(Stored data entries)
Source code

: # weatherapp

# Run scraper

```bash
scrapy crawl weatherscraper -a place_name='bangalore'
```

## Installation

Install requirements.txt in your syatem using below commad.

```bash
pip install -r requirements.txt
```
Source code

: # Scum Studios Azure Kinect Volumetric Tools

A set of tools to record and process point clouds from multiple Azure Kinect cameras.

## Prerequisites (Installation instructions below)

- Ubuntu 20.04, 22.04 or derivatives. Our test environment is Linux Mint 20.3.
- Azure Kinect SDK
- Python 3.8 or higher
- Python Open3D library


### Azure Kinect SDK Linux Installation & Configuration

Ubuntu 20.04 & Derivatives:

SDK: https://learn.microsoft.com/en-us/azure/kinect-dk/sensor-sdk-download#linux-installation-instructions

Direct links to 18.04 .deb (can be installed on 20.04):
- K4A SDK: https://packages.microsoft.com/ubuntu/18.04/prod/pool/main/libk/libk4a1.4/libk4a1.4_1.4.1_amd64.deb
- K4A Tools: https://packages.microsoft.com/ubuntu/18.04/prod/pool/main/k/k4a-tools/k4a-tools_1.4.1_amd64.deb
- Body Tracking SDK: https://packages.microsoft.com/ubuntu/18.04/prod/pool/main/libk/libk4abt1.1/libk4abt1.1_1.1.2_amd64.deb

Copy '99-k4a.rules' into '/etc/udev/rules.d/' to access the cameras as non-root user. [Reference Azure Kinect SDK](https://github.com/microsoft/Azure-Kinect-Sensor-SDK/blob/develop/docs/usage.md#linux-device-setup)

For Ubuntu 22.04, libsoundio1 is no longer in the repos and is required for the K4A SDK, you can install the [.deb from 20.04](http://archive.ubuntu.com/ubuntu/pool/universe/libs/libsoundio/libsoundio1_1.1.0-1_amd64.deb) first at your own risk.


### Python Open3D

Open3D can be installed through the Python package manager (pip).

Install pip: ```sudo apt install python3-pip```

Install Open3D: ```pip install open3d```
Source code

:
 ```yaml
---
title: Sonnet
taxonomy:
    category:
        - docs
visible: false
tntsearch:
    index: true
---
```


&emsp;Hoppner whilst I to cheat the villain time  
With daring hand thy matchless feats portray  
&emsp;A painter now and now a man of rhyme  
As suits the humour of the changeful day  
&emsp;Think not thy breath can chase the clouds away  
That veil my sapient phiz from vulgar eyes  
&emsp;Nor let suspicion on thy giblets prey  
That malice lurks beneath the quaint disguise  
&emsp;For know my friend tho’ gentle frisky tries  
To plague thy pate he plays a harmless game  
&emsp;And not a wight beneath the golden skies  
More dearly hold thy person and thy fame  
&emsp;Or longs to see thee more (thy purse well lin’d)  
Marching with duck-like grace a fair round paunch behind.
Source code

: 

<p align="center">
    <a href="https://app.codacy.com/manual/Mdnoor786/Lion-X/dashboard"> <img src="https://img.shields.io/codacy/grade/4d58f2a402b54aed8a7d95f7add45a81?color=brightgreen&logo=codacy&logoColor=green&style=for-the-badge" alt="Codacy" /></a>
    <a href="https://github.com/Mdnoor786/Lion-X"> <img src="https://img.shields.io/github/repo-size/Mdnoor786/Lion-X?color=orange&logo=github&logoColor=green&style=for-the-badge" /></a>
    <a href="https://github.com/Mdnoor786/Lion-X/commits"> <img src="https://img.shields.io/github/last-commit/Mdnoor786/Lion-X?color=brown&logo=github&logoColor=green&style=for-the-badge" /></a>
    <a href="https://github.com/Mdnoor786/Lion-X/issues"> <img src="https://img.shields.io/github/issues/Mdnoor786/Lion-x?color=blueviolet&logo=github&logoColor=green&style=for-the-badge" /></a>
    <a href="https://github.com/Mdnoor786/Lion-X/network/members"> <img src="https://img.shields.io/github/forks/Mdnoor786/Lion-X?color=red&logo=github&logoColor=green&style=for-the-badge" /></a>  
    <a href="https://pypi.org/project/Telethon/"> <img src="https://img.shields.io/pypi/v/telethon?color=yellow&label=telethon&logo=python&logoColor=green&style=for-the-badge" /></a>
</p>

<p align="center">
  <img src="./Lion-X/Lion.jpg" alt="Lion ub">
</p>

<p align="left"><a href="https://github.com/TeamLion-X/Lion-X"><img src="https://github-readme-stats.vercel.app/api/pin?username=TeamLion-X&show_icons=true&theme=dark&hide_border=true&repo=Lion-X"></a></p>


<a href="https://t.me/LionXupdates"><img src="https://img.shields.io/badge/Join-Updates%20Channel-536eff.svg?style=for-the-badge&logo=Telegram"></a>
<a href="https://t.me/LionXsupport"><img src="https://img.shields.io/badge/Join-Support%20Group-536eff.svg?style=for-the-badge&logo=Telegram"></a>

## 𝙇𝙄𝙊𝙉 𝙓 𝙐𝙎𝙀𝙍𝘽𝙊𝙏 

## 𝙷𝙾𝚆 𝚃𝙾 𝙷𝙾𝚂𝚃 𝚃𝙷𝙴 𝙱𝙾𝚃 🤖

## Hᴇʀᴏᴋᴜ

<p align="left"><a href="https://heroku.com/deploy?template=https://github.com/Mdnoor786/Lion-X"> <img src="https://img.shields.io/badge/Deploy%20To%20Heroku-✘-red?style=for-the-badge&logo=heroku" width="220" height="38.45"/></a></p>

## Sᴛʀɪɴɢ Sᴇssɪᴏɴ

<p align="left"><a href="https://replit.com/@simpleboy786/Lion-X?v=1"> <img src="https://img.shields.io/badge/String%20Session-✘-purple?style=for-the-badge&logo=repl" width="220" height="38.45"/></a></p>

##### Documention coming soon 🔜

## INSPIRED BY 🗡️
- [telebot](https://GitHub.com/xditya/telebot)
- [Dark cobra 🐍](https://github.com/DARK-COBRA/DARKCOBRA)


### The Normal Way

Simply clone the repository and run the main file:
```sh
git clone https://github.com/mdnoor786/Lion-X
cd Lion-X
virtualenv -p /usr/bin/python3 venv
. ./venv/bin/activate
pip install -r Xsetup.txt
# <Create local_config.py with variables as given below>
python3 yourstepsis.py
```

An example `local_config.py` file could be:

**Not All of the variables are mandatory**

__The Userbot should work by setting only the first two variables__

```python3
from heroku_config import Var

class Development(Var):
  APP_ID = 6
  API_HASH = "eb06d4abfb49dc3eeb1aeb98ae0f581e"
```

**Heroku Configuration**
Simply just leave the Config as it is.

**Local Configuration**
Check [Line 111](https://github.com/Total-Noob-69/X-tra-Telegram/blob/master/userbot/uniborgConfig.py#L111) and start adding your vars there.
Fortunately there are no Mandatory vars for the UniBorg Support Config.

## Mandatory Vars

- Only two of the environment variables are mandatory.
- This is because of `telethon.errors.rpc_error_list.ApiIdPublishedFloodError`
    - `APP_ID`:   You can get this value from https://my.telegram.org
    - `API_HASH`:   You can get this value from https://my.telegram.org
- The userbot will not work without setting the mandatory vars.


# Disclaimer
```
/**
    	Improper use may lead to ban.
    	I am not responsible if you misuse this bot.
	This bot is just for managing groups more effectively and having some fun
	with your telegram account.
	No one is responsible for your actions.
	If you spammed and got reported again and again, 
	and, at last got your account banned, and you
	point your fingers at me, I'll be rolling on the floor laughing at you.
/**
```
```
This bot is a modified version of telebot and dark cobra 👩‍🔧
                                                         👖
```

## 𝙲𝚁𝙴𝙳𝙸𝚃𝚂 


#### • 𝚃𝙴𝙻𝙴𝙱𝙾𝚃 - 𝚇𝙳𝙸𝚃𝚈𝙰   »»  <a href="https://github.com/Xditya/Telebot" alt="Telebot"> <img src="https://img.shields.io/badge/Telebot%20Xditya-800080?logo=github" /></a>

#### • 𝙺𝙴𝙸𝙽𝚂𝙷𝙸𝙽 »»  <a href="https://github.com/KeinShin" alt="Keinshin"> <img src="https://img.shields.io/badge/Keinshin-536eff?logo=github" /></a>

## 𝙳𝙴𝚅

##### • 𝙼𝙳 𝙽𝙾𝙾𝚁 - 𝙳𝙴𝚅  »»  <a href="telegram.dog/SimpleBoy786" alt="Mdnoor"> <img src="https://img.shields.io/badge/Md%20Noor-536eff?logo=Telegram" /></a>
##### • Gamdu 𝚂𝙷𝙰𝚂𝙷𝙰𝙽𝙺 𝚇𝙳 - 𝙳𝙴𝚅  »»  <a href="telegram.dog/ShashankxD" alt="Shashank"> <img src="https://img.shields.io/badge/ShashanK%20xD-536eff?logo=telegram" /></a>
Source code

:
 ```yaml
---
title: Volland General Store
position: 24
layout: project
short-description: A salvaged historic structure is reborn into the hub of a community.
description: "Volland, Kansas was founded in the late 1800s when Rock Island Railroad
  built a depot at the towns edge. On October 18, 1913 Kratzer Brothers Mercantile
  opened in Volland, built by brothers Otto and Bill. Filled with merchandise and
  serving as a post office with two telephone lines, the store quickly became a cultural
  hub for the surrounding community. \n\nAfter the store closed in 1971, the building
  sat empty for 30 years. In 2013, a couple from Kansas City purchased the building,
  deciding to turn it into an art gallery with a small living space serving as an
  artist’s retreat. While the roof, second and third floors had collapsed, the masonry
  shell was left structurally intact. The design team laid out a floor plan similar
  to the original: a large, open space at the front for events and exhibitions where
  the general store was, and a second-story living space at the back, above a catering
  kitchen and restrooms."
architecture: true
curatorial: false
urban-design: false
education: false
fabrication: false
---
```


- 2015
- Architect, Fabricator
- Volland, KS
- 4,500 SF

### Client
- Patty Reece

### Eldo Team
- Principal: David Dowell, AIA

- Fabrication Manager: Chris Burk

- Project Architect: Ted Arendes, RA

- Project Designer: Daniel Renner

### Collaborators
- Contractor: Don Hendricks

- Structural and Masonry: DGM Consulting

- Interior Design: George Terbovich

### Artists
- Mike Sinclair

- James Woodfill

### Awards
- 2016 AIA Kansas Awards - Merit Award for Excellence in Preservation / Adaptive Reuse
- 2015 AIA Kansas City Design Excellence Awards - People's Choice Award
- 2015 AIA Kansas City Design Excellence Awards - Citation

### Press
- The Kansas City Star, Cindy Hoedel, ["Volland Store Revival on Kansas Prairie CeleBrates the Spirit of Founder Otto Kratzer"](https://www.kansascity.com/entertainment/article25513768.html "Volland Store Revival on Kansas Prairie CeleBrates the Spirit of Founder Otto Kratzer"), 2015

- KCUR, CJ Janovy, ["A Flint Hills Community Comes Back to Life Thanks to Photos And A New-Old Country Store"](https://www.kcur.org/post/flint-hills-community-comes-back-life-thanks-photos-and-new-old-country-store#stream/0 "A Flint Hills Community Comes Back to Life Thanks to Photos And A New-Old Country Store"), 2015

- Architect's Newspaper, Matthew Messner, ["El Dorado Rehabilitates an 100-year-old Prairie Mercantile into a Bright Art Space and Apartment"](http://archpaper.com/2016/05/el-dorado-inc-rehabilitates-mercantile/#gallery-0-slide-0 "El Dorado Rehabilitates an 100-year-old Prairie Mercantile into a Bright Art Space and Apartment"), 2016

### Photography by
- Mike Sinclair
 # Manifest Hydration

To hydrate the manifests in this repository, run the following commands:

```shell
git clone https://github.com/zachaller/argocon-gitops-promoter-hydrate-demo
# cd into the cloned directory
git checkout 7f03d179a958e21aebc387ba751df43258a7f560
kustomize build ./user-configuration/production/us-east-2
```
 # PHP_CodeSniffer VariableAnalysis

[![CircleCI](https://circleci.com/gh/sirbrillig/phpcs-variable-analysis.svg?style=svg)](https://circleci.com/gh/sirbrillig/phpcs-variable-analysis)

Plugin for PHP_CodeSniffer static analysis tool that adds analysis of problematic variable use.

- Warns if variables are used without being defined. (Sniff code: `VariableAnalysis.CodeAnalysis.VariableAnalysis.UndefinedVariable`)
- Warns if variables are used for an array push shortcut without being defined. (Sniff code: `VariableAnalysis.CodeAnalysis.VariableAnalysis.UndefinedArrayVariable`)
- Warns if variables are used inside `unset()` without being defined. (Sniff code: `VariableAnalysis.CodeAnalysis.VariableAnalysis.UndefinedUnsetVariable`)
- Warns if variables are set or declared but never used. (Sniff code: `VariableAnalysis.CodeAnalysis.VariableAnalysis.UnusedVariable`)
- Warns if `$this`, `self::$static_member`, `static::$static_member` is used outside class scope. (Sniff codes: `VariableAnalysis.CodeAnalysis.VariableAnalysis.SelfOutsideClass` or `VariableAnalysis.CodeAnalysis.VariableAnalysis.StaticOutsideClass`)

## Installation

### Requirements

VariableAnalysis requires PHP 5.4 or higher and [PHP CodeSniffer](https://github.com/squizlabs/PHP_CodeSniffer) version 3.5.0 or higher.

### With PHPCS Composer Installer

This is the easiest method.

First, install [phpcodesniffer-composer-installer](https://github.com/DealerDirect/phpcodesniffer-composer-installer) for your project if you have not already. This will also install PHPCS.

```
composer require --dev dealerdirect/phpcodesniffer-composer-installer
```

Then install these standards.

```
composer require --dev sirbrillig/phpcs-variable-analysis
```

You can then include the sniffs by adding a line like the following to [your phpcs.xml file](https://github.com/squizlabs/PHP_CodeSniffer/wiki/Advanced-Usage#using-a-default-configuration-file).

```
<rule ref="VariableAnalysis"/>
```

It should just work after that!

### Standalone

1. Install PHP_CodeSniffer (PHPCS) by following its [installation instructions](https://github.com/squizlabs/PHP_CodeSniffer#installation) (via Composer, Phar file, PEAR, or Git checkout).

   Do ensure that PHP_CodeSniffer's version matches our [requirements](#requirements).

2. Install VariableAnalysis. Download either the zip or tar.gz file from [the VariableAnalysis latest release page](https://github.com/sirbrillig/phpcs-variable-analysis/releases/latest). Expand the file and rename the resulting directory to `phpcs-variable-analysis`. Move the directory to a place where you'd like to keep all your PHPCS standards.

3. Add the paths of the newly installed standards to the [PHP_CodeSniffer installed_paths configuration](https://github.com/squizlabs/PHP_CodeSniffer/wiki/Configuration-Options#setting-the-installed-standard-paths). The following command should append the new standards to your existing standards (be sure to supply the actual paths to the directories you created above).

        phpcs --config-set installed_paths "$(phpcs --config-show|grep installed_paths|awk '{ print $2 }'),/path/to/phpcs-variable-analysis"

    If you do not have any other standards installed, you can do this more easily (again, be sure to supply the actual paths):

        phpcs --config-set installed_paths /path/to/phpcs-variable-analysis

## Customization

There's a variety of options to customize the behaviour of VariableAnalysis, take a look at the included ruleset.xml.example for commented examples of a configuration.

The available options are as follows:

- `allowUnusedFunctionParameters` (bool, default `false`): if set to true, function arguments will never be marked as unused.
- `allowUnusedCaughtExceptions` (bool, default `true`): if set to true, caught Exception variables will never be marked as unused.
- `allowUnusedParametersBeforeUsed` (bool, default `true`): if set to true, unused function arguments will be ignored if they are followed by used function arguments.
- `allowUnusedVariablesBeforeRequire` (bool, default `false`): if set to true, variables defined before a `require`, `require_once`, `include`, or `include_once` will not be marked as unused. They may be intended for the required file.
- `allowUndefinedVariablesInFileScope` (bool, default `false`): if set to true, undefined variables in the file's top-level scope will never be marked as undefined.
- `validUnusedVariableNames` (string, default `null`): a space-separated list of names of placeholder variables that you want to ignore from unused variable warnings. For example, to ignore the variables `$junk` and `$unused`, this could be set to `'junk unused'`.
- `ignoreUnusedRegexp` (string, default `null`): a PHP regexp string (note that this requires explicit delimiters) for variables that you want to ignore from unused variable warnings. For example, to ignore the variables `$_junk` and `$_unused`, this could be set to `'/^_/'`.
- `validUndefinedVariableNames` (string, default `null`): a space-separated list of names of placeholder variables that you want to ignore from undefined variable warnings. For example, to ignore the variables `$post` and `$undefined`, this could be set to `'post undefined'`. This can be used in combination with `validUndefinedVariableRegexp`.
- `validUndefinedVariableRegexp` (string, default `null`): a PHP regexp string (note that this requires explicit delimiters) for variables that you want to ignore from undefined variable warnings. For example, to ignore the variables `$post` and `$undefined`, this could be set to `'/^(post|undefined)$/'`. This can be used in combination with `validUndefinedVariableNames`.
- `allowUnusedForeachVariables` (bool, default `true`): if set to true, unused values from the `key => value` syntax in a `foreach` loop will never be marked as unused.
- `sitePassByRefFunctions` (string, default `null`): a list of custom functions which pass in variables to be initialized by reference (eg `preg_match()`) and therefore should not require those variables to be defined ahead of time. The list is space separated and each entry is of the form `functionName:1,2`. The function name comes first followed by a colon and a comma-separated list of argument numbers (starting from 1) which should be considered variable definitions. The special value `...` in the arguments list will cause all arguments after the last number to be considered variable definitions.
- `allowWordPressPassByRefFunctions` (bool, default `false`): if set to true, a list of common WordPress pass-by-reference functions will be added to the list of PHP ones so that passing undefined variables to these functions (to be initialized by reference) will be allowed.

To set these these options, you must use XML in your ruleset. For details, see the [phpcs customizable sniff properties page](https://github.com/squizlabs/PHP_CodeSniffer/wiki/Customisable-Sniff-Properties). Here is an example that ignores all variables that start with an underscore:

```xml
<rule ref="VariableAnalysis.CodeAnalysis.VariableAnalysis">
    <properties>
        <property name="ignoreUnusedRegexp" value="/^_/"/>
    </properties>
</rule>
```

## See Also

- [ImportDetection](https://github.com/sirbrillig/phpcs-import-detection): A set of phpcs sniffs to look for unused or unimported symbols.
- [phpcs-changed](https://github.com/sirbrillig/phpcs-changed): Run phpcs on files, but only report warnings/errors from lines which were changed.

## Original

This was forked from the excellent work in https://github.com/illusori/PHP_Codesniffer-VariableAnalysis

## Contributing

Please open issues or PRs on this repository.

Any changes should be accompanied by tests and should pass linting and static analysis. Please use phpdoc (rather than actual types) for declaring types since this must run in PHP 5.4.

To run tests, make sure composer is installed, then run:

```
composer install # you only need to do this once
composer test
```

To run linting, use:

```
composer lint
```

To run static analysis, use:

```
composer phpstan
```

▶ _What the exercise asks_: Lines of the data above that include the string "class" must each be copied.

▶ _Output for this exercise_:
class Development(Var):
- Warns if `$this`, `self::$static_member`, `static::$static_member` is used outside class scope. (Sniff codes: `VariableAnalysis.CodeAnalysis.VariableAnalysis.SelfOutsideClass` or `VariableAnalysis.CodeAnalysis.VariableAnalysis.StaticOutsideClass`)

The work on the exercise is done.